[Supplied data Boundary: Start]
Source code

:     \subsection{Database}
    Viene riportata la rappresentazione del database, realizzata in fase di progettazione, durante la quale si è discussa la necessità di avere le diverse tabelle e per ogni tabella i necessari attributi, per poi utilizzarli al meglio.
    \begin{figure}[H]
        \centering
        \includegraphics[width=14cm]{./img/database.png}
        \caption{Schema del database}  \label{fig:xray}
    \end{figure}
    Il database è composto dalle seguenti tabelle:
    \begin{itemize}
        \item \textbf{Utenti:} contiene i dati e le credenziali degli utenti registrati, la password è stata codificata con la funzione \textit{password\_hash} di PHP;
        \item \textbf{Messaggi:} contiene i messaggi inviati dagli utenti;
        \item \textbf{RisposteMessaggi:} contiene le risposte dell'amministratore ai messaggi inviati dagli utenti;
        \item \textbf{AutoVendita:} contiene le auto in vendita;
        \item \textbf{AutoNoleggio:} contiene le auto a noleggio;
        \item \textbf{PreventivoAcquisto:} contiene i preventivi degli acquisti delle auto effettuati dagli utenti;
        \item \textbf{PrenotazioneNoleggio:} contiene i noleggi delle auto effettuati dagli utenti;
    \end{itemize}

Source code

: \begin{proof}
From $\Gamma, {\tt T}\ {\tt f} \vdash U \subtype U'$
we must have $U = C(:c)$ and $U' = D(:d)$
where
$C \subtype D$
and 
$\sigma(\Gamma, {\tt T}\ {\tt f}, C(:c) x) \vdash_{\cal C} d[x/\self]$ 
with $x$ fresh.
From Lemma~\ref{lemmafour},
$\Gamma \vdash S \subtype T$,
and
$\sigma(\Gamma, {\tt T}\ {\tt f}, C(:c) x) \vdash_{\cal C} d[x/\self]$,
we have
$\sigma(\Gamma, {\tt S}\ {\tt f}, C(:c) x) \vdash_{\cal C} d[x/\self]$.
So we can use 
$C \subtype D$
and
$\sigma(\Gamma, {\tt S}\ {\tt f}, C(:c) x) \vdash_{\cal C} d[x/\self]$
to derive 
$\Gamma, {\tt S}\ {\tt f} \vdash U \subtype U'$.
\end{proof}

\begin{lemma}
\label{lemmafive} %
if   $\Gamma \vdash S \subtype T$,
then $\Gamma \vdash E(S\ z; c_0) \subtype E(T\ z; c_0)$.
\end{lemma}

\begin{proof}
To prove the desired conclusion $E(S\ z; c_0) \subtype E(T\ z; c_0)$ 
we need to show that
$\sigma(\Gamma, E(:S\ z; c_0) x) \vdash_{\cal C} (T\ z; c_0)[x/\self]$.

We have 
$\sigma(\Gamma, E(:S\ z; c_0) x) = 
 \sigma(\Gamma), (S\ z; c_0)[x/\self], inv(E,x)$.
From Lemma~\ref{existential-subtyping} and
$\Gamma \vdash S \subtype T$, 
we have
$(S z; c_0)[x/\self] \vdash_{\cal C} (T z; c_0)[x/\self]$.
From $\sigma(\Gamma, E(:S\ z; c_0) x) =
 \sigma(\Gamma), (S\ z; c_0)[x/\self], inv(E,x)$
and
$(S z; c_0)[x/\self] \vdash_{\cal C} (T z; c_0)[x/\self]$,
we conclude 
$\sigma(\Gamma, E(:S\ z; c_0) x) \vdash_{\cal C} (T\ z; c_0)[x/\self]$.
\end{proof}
[Supplied data Boundary: End]
# Assignment
Scan the material above for lines holding "degli" and copy each of them.

# Result of the exercise
        \item \textbf{Utenti:} contiene i dati e le credenziali degli utenti registrati, la password è stata codificata con la funzione \textit{password\_hash} di PHP;
        \item \textbf{PreventivoAcquisto:} contiene i preventivi degli acquisti delle auto effettuati dagli utenti;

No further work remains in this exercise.